1. Discover the detection object

1. Find the master

  • When sentinel is started, it senses master information through configuration information (a sentinel can detect multiple Masters)
    • Sentinel establishes two connections with each master: a command connection and a subscription connection

2. The slave

  • Sentinel sends the info command every 10s through the command connection established with the master. The sentinel detects the slave information of the master through the INFO command
    • Sentinel establishes two connections with each slave: a command connection and a subscription connection

3. Other sentinels were found

  • Every 2s, the sentinel sends a publish command to the master and slave identified above, so that all sentinels that have subscribed to the master and slave will receive the publish message (including the sentinel itself). In this way sentinel discovers each other. Publish information includes the IP and port information of the sentinel itself and the IP and port information of the detected master or slave.
    • Sentinel finds other Sentinels and establishes command connections with them. Because Sentinels are mutually discovered, the interconnection between sentinels is actually realized.

Two, detection activity

1. Subjective referral

The sentinel sends the ping command to the master, slave, and other sentinels every 1s. If no response is received for back-to-back down-after-milliseconds, the sentinel determines that the detection object is a subjective offline.

  • +PONG/ -loading / -masterdown

2. Get offline

When sentinel thinks a probe object is subjectively offline, it asks other Sentinels if the probe object is actually offline.
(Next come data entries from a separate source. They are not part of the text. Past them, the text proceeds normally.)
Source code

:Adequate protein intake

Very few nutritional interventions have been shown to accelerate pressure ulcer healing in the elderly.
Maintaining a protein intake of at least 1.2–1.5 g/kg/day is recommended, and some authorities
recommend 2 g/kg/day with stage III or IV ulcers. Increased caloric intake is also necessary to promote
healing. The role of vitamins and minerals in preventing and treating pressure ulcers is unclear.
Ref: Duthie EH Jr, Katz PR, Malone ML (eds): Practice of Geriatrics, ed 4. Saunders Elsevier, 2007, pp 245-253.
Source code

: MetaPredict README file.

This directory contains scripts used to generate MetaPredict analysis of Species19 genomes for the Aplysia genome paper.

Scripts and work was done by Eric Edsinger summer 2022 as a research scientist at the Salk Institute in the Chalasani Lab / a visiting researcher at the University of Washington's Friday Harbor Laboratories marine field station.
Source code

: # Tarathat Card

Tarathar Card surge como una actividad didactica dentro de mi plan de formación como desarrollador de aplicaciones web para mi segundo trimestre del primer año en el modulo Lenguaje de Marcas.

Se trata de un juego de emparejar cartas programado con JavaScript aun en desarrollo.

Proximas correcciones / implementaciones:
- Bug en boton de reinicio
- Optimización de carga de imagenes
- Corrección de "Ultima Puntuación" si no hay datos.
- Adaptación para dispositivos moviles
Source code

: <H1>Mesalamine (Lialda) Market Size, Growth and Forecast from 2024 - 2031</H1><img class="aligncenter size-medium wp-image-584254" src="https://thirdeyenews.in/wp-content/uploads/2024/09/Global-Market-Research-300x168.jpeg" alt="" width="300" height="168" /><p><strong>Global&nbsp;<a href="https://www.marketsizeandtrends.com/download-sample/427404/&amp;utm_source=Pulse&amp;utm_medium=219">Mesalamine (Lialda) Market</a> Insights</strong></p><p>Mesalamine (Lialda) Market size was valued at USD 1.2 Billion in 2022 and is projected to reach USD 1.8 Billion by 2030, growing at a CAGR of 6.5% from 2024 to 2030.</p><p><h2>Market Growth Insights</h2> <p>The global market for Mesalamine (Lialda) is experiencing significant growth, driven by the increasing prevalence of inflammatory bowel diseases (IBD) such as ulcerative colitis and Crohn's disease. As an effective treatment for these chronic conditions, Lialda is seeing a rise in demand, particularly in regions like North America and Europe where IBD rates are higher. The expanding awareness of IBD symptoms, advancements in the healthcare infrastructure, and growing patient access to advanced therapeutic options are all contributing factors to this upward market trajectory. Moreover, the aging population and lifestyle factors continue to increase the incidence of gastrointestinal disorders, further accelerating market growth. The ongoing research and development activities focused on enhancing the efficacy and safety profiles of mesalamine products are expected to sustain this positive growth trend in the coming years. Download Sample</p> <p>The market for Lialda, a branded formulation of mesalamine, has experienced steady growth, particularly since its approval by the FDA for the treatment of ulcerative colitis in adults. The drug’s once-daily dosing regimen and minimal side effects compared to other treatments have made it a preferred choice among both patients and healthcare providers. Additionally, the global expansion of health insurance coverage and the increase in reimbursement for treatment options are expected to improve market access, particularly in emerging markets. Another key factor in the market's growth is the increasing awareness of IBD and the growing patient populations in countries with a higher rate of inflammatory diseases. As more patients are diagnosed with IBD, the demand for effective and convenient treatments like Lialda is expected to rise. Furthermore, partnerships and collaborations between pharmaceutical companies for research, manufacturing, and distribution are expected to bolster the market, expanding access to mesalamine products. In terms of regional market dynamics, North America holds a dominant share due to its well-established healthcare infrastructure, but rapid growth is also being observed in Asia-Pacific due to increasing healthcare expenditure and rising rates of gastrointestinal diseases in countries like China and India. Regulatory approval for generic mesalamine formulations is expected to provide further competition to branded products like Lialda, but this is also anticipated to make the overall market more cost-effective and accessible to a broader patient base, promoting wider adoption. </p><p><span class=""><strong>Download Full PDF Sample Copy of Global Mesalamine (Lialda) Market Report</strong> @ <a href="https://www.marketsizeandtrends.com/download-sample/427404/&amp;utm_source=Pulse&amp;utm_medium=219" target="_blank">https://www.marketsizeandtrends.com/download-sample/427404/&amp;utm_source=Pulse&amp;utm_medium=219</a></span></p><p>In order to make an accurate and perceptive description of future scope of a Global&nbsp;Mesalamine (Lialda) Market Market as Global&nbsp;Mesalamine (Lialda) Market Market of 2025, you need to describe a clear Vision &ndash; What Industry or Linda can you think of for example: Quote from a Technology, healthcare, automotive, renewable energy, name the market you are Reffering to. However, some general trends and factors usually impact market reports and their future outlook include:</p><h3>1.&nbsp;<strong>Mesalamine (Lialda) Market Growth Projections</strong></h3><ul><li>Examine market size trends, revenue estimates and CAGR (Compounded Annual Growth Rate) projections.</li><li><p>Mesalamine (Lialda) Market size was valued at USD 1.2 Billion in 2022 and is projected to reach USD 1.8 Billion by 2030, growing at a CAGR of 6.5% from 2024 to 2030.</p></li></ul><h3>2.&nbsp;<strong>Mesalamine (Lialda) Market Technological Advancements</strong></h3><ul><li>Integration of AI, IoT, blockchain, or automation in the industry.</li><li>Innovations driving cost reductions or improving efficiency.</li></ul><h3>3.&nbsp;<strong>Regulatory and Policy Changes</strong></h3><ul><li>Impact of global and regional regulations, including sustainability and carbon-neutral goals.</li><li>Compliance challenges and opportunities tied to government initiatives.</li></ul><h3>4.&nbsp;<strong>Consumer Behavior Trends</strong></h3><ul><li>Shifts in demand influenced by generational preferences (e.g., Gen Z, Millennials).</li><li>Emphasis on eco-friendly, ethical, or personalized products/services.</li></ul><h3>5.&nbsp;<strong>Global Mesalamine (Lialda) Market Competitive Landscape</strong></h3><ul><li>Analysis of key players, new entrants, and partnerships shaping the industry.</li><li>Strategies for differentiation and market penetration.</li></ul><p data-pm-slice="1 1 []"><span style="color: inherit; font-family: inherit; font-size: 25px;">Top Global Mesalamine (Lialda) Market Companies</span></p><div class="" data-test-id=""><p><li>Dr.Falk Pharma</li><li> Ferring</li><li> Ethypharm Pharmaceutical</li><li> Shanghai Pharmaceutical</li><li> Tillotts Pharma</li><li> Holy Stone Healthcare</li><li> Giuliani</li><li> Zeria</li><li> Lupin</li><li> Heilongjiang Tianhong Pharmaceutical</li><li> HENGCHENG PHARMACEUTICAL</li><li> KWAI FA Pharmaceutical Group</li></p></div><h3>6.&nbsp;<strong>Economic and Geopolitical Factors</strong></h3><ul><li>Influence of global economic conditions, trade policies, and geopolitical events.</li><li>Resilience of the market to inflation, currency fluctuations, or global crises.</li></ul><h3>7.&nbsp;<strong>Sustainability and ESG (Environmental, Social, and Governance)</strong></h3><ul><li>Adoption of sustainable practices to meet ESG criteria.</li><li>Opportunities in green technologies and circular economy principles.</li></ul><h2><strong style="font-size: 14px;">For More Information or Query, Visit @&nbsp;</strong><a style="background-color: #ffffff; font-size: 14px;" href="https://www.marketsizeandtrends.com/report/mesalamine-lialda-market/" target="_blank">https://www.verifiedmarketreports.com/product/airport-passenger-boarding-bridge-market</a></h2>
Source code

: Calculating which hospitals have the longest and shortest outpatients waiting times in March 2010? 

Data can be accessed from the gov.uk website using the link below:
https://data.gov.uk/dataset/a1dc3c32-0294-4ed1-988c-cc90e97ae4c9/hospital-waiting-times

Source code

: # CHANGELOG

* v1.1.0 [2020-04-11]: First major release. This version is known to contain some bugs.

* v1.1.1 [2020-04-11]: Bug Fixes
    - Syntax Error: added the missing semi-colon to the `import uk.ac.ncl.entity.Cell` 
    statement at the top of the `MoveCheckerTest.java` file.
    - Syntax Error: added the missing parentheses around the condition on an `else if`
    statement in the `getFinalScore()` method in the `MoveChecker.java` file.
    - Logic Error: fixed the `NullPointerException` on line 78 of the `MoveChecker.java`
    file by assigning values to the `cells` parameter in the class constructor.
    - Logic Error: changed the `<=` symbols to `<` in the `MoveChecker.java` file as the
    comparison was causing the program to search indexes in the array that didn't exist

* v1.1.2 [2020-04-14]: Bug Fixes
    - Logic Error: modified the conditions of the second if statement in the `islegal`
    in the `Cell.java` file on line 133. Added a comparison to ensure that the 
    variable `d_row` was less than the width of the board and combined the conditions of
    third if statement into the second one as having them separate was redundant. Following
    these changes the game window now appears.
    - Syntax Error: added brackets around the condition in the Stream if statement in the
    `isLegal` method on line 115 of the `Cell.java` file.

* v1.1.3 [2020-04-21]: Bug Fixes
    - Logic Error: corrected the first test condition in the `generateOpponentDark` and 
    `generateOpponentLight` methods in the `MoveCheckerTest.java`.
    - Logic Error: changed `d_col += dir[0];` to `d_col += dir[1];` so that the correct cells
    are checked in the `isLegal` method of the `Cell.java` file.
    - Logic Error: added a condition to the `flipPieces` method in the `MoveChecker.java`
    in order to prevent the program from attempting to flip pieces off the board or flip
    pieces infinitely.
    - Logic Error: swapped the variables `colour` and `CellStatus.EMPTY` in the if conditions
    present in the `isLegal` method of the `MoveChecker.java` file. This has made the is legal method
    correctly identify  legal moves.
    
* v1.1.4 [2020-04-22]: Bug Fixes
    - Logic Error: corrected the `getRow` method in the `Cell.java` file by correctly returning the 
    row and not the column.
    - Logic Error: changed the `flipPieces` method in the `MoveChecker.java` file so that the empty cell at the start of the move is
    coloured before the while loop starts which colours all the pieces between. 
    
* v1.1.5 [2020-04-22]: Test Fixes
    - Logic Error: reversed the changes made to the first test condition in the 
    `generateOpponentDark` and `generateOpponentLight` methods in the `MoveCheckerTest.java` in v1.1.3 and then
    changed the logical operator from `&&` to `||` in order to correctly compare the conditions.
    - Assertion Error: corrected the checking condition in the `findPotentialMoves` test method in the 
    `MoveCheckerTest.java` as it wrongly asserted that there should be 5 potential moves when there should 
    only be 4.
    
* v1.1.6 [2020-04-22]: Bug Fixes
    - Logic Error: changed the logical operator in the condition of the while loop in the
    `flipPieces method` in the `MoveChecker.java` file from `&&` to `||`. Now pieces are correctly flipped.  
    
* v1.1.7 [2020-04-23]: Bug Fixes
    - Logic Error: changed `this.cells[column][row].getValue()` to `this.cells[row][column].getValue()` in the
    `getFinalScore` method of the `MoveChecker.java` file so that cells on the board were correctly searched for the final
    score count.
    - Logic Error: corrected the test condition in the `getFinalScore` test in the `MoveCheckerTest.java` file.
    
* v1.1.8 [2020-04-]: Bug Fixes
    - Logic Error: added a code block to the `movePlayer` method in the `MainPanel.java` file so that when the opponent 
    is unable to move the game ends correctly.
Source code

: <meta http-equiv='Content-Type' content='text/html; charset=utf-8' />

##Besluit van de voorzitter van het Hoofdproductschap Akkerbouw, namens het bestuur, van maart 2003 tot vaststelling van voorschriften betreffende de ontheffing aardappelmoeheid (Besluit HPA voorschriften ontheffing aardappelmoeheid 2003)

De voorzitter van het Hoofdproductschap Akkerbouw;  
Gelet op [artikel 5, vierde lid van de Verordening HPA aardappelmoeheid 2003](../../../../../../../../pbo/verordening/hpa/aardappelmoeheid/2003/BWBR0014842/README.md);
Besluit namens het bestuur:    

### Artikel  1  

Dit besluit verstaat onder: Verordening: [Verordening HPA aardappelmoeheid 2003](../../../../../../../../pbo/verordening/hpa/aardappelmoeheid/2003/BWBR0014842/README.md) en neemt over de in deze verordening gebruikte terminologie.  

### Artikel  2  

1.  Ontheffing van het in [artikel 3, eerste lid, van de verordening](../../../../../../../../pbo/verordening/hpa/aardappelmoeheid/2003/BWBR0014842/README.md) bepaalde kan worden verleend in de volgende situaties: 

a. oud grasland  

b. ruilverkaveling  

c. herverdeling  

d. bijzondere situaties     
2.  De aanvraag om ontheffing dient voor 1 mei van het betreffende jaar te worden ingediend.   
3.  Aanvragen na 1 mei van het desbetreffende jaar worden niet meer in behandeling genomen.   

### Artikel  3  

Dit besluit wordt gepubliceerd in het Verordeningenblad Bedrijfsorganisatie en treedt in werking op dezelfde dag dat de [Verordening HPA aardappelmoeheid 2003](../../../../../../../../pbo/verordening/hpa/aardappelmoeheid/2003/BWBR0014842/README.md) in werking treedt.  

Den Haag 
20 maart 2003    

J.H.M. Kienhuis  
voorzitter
If more than half of the sentinels believe the object is offline, it is considered to be offline objectively.

Failover

Detection objects identified as objective offline are failover by Leader Sentinel.

1. The leader election

Raft. Raft writes another article.

2. Failover

Let’s say the master is down.

  • Select the slave server as the new master and execute Slaveof no one.
    • Filter out slaves that are subjectively offline
    • Filter out the slave libraries that did not reply to the leader Sentinel info command within the last 5s
    • Filter for 10 milliseconds before you’ve synchronized to the master.
    • Select the slave library with the highest priority, the largest replication offset, and the smallest RUN ID
  • Change other slaves to copy the new master
  • Use the broken master as the slave library for the new master

Data structure

Sentinel manages the masters it finds through sentinelState.

The Redis instances it probes are managed through sentinelRedisInstance.

Slave information is managed through a field of master sentinelRedisInstance above.

What about other Sentinel information? Other sentinel information is other sentinels that are simultaneously detecting a Redis instance, so it should be a field in sentinelRedisInstance. SentinelRedisInstance of Slave also has sentinel field.